The exhibit is called “David Bowie Is…” And there’s a reason for that. Over the course of the iconoclastic performer’s 46-year career, defining just who David Bowie is has been an endless game in the media and popular culture.
Singer, dancer, actor, provocateur, gender-bender - the exhibit tries to capture all of it. Co-Curator Geoffrey Marsh said it has plenty for fans of Bowie and even for those who aren’t exactly fans, but who are intrigued by how he shaped his times. There are the costumes he used to adopt different personas.
“There are original Ziggy Stardust costumes, there is the Pierrot costume from ‘Ashes to Ashes’", explained Marsh. " There's the white duke costumes, the Union Jack frock coat design that David worked up with Alexander McQueen in 96-97 which is on the front cover of ‘Earthling’.”
“I suppose the next category of material which are particularly interesting is the original lyrics of - he's written hundreds of songs and in the exhibition there's lyrics for about 17 of them," he added. " ‘Five Years,’ ‘Life on Mars,’ - lots and lots of the classics.”
On top of all that, the exhibit contains Bowie's drawings, sketches, summary sheets with his ideas for his records, his costume designs and other materials that shows the amount of work that went into creating not only the various identities he took on over the years. As Marsh pointed out, “David Bowie” has always been an invention.
“Lots and lots of people say ‘I've met David Bowie/I've interviewed David Bowie.’ The source of David Bowie doesn’t exist. The person who was born on the 8th of January 1947 is someone called David Robert Jones. David Bowie is a sort of construction,” Marsh noted.

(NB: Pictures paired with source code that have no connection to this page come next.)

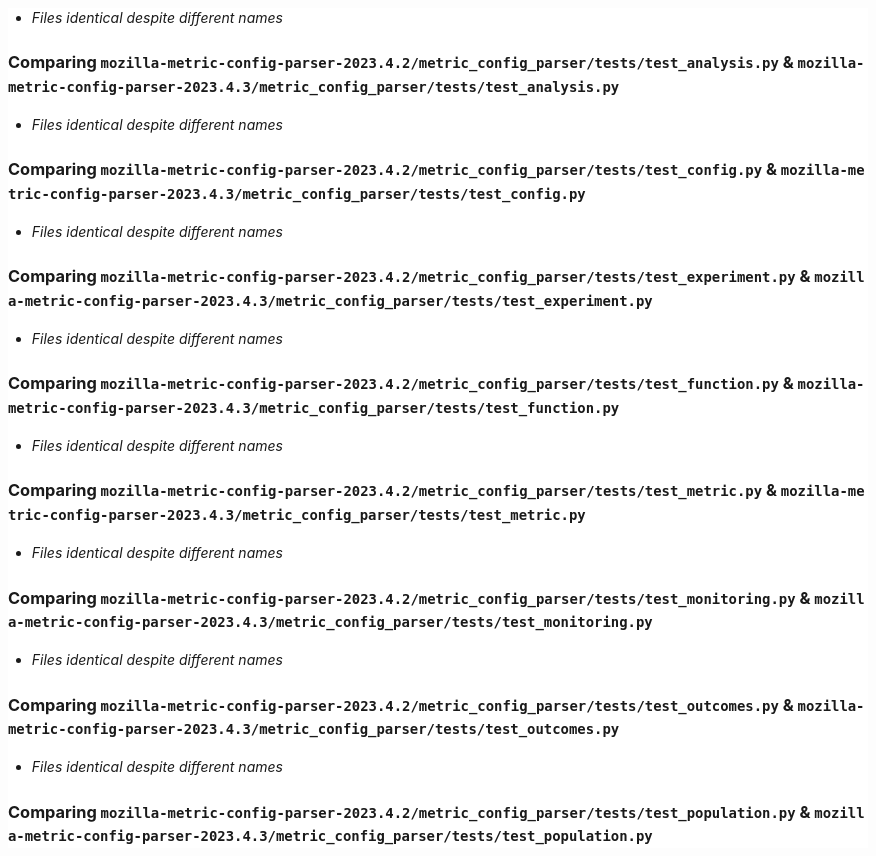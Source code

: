  * *Files identical despite different names*

### Comparing `mozilla-metric-config-parser-2023.4.2/metric_config_parser/tests/test_analysis.py` & `mozilla-metric-config-parser-2023.4.3/metric_config_parser/tests/test_analysis.py`

 * *Files identical despite different names*

### Comparing `mozilla-metric-config-parser-2023.4.2/metric_config_parser/tests/test_config.py` & `mozilla-metric-config-parser-2023.4.3/metric_config_parser/tests/test_config.py`

 * *Files identical despite different names*

### Comparing `mozilla-metric-config-parser-2023.4.2/metric_config_parser/tests/test_experiment.py` & `mozilla-metric-config-parser-2023.4.3/metric_config_parser/tests/test_experiment.py`

 * *Files identical despite different names*

### Comparing `mozilla-metric-config-parser-2023.4.2/metric_config_parser/tests/test_function.py` & `mozilla-metric-config-parser-2023.4.3/metric_config_parser/tests/test_function.py`

 * *Files identical despite different names*

### Comparing `mozilla-metric-config-parser-2023.4.2/metric_config_parser/tests/test_metric.py` & `mozilla-metric-config-parser-2023.4.3/metric_config_parser/tests/test_metric.py`

 * *Files identical despite different names*

### Comparing `mozilla-metric-config-parser-2023.4.2/metric_config_parser/tests/test_monitoring.py` & `mozilla-metric-config-parser-2023.4.3/metric_config_parser/tests/test_monitoring.py`

 * *Files identical despite different names*

### Comparing `mozilla-metric-config-parser-2023.4.2/metric_config_parser/tests/test_outcomes.py` & `mozilla-metric-config-parser-2023.4.3/metric_config_parser/tests/test_outcomes.py`

 * *Files identical despite different names*

### Comparing `mozilla-metric-config-parser-2023.4.2/metric_config_parser/tests/test_population.py` & `mozilla-metric-config-parser-2023.4.3/metric_config_parser/tests/test_population.py`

That construction has inspired supporters, antagonized critics, and long baffled the media. Who was this strangely costumed person in elaborate makeup? And how to describe his music - was it rock 'n' roll or disco or something else entirely? All this confusion, Marsh said, was in service to Bowie’s overall philosophy.
“I think his key message to people is ‘Don't follow me. Look at what you want to be and go and do it, because that's the one thing you can go uniquely in life,’ ” Marsh said.
Exhibit visitors are given headphones fitted with a GPS system that tracks them through the museum.
“So there is a soundtrack to the exhibition," explained Marsh. "You're in this sonic landscape as you walk through the exhibition so for example when you get to the case that's talking about ‘Space Oddity,’ ‘Space Oddity’ comes on and plays and you don't need to do anything and then when you walk away, it fades out.
“What we really wanted to do was to try and show how an artist works," he continued, "where they get their ideas from, how they realize those imaginatively and then practically how do they make them.”
“David Bowie Is…” remains in Toronto until November 27. Then it travels to Chicago and elsewhere in the United States, to Sao Paulo, Brazil and then back to Europe.